Prosecutors close case Turkish police officer filed against Saturday Mothers

An investigation launched upon a police officer's complaint into Turkey's Saturday Mothers has been dropped. The officer claimed that the human rights defenders' lawyer injured him during a vigil which the police prevented despite the Constitutional Court’s ruling.

Duvar English

A Turkish prosecutor's office found “no punishable offense” in the investigation launched into Saturday Mothers upon a police officer’s complaint. The prosecutors stated, “The police do not hold the right to use force without warning in each demonstration and meeting that has become unlawful,” Canan Coşkun from the online news outlet Diken reported on Oct. 6

Accordingly, the police intervened at the Saturday Mothers’ vigil at Galatasaray Square on July 8th, 2023, detaining 41 human rights defenders and harassing journalists. After the incident, police officer Ali Hıracı pressed charges against lawyer Murat Çelik for “injuring” him. Lawyer Çelik was among those battered and detained. A Chief Prosecutor’s Office in Istanbul then launched an investigation into 31 people upon the police officer’s complaint.

The prosecutors declared on Sept. 19 that they found no visual evidence or eyewitnesses of officer Hıracı’s alleged injury, and lawyer Çelik’s reaction is classified as ”passive resistance.“

They also reminded that the police are entitled to the right to use force only in situations where “assault or resistance against them or the people and location they protect” is apparent.

Adding that the July 8 event had no criminal element, the prosecutors noted that the individuals in question did not “violate the law on demonstrations.”

What had happened?

Saturday Mothers have been staging sit-in protests at Istanbul’s Galatasaray Square since 1995 demanding the fate of their relatives who disappeared under custody and the prosecution of the perpetrators.

In the 700th meeting in 2018, police attacked Saturday Mothers and detained 46 people.
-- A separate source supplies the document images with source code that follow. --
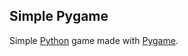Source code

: ## Simple Pygame

Simple [Python](https://www.python.org/) game made with [Pygame](https://www.pygame.org/).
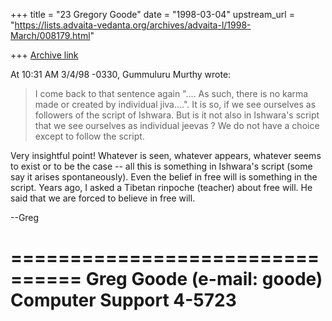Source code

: +++
title = "23 Gregory Goode"
date = "1998-03-04"
upstream_url = "https://lists.advaita-vedanta.org/archives/advaita-l/1998-March/008179.html"

+++
[Archive link](https://lists.advaita-vedanta.org/archives/advaita-l/1998-March/008179.html)

At 10:31 AM 3/4/98 -0330, Gummuluru Murthy wrote:

>I come back to that sentence again ".... As such, there is no karma made
>or created by individual jiva....". It is so, if we see ourselves as
>followers of the script of Ishwara. But is it not also in Ishwara's
>script that we see ourselves as individual jeevas ? We do not have a
>choice except to follow the script.

Very insightful point!  Whatever is seen, whatever appears, whatever seems
to exist or to be the case -- all this is something in Ishwara's script
(some say it arises spontaneously).  Even the belief in free will is
something in the script.  Years ago, I asked a Tibetan rinpoche (teacher)
about free will.  He said that we are forced to believe in free will.

--Greg

================================
  Greg Goode (e-mail: goode)
  Computer Support    4-5723
================================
Since then, authorities have not allowed the group to gather at the historic Galatasaray Square, and a permanent police barricade was stationed in the square with heavily armed security forces.

The Constitutional Court (AYM) on Feb. 23 ruled that the ban of the Beyoğlu District Governor’s Office on the 700th-week gathering of the Saturday Mothers and the police intervention against it was a “violation of the right to organize meetings and demonstrations.”

Every Saturday since April after the AYM’s ruling, Saturday Mothers have been trying to make a press statement by leaving carnations at Galatasaray Square and have been detained by the police.